Also note that in the first way of writing it ($\vec{x_+}$), it's not a "superposition" of anything. This means that "superposition" is not an intrinsic feature of a system, but of our way of thinking about it. Similarly, the word "interference" implies that the "components" in the superposition are interfering, and is thus just one way of thinking about things.
(For a more mathematical treatment, see details in footnote [1].)
Suppose we have two systems: on the left, a particle whose z-spin we care about, and on the right, a detector that's going to measure the z-spin of the particle. Let's call the detector states $\vec{dz_+}$ and $\vec{dz_-}$. To represent the joint state of the two systems, we introduce this operator ($\otimes$) that is vaguely analogous to multiplication:
So, for example, we might have:
$$(\vec{z_+} + \vec{z_-}) \otimes (\vec{dz_+} + \vec{dz_-})$$
You can see that the green line touches the $z_+$-axis at $\frac{\sqrt{2}}{2}$, which squared gives $\frac{{1}}{2}$. If you do the same with the other axis, you'll get the same result. This tells us that the particle has a 50-50 chance of being measured as either $z_+$ or $z_-$. Once the state has been measured as (say) $z_+$, the state becomes simply $z_+$ no matter what it was before. This is sometimes called a "collapse."
Another thing to notice is that if the particle state is $\vec{z_-}$, then measuring it as $\vec{z_+}$ (or vice versa) will happen 0% of the time, since projecting onto an orthogonal vector gives you a zero vector. This is why we require the corresponding states to be orthogonal: if the particle is definitely in one state, it is definitely not in the other state, and this is how we make the math work out.
A key point is that we chose to measure it with respect to the $z_+$/$z_-$ axis. But as we shall soon see, that's not our only choice.
Change of basis
In a 2-dimensional plane, there are many choices of axes. For example, we could choose the blue and green lines:
A different axis
What shall we call this axis? Well, it turns out that we got lucky: just like in our previous example, this particular axis has a physical interpretation. The blue line corresponds to spin-up in the (physical) x-direction, and the green line to spin-down.
Why do I say that? The answer, as always, is that it produces a model that agrees with physical experiments. Specifically, if we have an electron that's just been measured to be $x_+$ (i.e., spin-up in the x-direction, corresponding to the blue line), and we measure it in the $z_+$/$z_-$ basis, we actually get each result with 50% probability -- just as the result from the previous section suggests. You can see that the model predicts the same result (50%) for each of the following experiments:
- Particle starts in $\vec{x_+}$. What are the odds of it being measured as $z_+$?
- Particle starts in $\vec{z_+}$. What are the odds of it being measured as $x_+$?
- Particle starts in $\vec{x_-}$. What are the odds of it being measured as $z_+$?

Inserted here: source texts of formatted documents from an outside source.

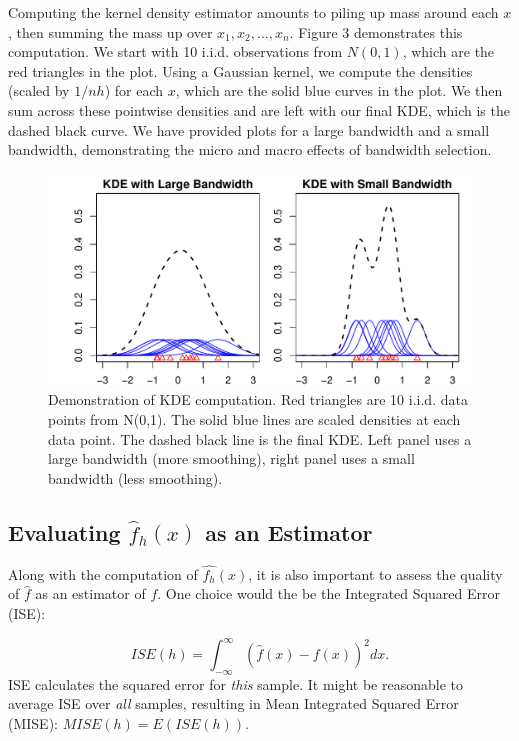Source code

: \documentclass[]{article}
\begin{document}
Computing the kernel density estimator amounts to piling up mass around
each \(x\), then summing the mass up over \(x_1, x_2, \ldots, x_n\).
Figure 3 demonstrates this computation. We start with 10 i.i.d.
observations from \(N(0,1)\), which are the red triangles in the plot.
Using a Gaussian kernel, we compute the densities (scaled by \(1/nh\))
for each \(x\), which are the solid blue curves in the plot. We then sum
across these pointwise densities and are left with our final KDE, which
is the dashed black curve. We have provided plots for a large bandwidth
and a small bandwidth, demonstrating the micro and macro effects of
bandwidth selection.

\begin{figure}

{\centering \includegraphics{FinalReport_files/figure-latex/unnamed-chunk-4-1} 

}

\caption{Demonstration of KDE computation. Red triangles are 10 i.i.d. data points from N(0,1). The solid blue lines are scaled densities at each data point. The dashed black line is the final KDE. Left panel uses a large bandwidth (more smoothing), right panel uses a small bandwidth (less smoothing).}\label{fig:unnamed-chunk-4}
\end{figure}

\subsection{Evaluating $\widehat{f}_h(x)$ as an Estimator}

Along with the computation of \(\widehat{f_h}(x)\), it is also important
to assess the quality of \(\hat{f}\) as an estimator of \(f\). One
choice would the be the Integrated Squared Error (ISE):

\[ISE(h) = \int_{-\infty}^{\infty} \left(\hat{f}(x) - f(x)\right)^2dx.\]
ISE calculates the squared error for \emph{this} sample. It might be
reasonable to average ISE over \emph{all} samples, resulting in Mean
Integrated Squared Error (MISE): \(MISE(h) = E\left(ISE(h)\right).\)
\end{document}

- Particle starts in $\vec{z_+}$. What are the odds of it being measured as $x_-$?
- Particle starts in $\vec{x_+}$. What are the odds of it being measured as $z_-$?
- Particle starts in $\vec{z_-}$. What are the odds of it being measured as $x_+$?

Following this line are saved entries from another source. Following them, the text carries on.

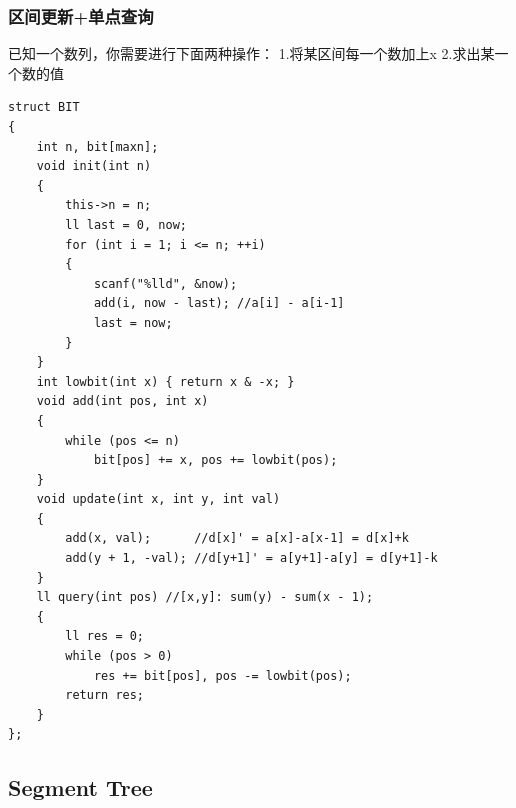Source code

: \documentclass[twoside]{article}
\begin{document}
\subsubsection{区间更新+单点查询}
已知一个数列，你需要进行下面两种操作：
1.将某区间每一个数加上x   2.求出某一个数的值
\begin{lstlisting}
struct BIT
{
    int n, bit[maxn];
    void init(int n)
    {
        this->n = n;
        ll last = 0, now;
        for (int i = 1; i <= n; ++i)
        {
            scanf("%lld", &now);
            add(i, now - last); //a[i] - a[i-1]
            last = now;
        }
    }
    int lowbit(int x) { return x & -x; }
    void add(int pos, int x)
    {
        while (pos <= n)
            bit[pos] += x, pos += lowbit(pos);
    }
    void update(int x, int y, int val)
    {
        add(x, val);      //d[x]' = a[x]-a[x-1] = d[x]+k
        add(y + 1, -val); //d[y+1]' = a[y+1]-a[y] = d[y+1]-k
    }
    ll query(int pos) //[x,y]: sum(y) - sum(x - 1);
    {
        ll res = 0;
        while (pos > 0)
            res += bit[pos], pos -= lowbit(pos);
        return res;
    }
};
\end{lstlisting}
\subsection{Segment Tree}
\end{document}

- Particle starts in $\vec{x_-}$. What are the odds of it being measured as $z_-$?
- Particle starts in $\vec{z_-}$. What are the odds of it being measured as $x_-$?
As an aside, the above is a rough demonstration of the Heisenberg Uncertainty Principle: knowing the value of a property along one axis makes it uncertain with respect to other axes in the same state space. Momentum and position are similarly just different bases for the same infinite-dimensional space, but that's harder to see visually.
In general, we could pick any axis we want, and it may correspond to some interesting physical property. This just happens to be an easily drawn case with easily interpreted physical significance.
(If you're wondering which axis corresponds to the $y_+$/$y_-$ states, the answer is that we'd have to introduce complex numbers (i.e., numbers with imaginary parts), which can't be drawn on our real 2D plane.)
Interference
The interesting thing about the two-slit experiment is the interference pattern, which we sometimes see and sometimes don't. It turns out that we can model interference with our greatly simplified system, even though it won't look anything like the pretty pattern we see on the screen.Recall from above that we can write out a state vector in different ways depending on the basis we choose. For example, $\vec{x_+}$ can also be rewritten as $\frac{\sqrt{2}}{2}(\vec{z_+} + \vec{z_-})$. It's the same state, just rewritten.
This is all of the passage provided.